Excerpts, Inspiration

Cusian Linguaphore

Today’s endeavors, beyond a surprising amount of people desiring my company and chatter, have very much revolved around trying to put my finger on something I learned about years ago.

There is a lot in the world I find thrilling or interesting, be it the natural world, history or any number of other topics, to the point I think I just have too many marbles rattling around inside my skull.
My challenge, therefore, is not to find my marbles, as one might expect of a slightly loopy person, but to find the right marble instead.

 

I’ve long been a fan of Terry Jones, not just for his comedy work, but also his approach to history and very engaging documentary style. Through his work, I have found humor in everything from the number 1, to the lives of medieval men and women.
Somewhere along the way, I also learned about a signaling system the Romans had once used, though it turns out I have no recollection at all of what the system had been called.

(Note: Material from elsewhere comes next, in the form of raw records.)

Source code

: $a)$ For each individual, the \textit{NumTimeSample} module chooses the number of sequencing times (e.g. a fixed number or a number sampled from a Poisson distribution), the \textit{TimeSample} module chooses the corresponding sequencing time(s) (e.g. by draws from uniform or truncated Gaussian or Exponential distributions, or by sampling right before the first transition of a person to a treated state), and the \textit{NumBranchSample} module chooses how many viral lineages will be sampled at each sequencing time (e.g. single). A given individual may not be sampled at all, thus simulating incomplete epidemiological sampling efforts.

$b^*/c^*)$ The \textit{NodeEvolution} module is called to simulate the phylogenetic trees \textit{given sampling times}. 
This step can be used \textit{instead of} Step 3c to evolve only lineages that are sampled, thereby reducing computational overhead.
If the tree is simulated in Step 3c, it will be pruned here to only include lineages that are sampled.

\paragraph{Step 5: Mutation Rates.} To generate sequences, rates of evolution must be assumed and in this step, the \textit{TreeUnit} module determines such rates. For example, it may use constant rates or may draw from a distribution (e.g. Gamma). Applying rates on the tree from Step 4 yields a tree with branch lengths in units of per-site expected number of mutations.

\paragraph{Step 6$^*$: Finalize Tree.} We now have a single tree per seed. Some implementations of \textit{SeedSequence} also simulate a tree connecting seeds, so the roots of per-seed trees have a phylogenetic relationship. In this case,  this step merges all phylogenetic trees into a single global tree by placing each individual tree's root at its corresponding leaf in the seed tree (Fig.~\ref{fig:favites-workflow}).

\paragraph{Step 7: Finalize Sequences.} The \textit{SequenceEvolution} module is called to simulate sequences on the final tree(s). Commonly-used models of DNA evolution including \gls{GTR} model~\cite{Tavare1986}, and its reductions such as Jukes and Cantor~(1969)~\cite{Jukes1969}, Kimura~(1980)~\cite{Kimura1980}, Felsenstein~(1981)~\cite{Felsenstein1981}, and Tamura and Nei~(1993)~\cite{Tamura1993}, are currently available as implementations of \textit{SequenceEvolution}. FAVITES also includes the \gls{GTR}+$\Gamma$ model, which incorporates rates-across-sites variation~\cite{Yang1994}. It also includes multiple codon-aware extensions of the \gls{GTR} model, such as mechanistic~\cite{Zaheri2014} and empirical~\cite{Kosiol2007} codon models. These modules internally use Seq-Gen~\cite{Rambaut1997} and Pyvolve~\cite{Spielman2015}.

This, in turn, led to a fun few hours of trying to find the knowledge I wanted with an arduous crawl over the internet. Lucky for me, it only took a few clicks to land on an article describing the system I was looking for… but no name.

 

The messaging system in itself is thought to be Greek in origin and was recorded by Tacticus in the 4th century BC. It involved the use of matching water bowls and message sticks at two separate outposts to pass long complex messages.
For example:

Outpost A wishes to ask Outpost B for reinforcements. Inside their bowl of water, they have a rod stood upright with the sigil for ‘reinforcements’ as the third marker down. Outpost B has a system that matches theirs exactly, including the size of the bowl.

Outpost A uses a torch to get Outpost B’s attention, then when they know they are ‘listening’, a torch signal is given, and both outposts pull the bungs out of their water bowls, so water drains out the bottom.

Outpost A watch their bowl drain until the water level is on the ‘reinforcements’ marker, then signals Outpost B to put their stopper in.
Outpost B can now look to see which marker the water level is on in their water bowl, and understand Outpost A needs reinforcements.

Using sigils or codices, one could send complex messages to each other at the speed with which water drained from the system. Simple, and pretty effective for its time.

 

But do you think I could find the name of this system anywhere online? Could I toffee apples!
Nevertheless, today was spent sketching a variant of the system out, for an example of Hevna’s ancient technology (specifically, having been in use in Ancient Helze). Then, a new name of my own invention before putting this thing to bed: Cusian Lingupahore.
Cusian for the ancient scholar who invented it, Linguaphore for ‘language-bearer’.

And here it is, all ready for the Compendium!

linguaphore

 

A rose by any other name, right?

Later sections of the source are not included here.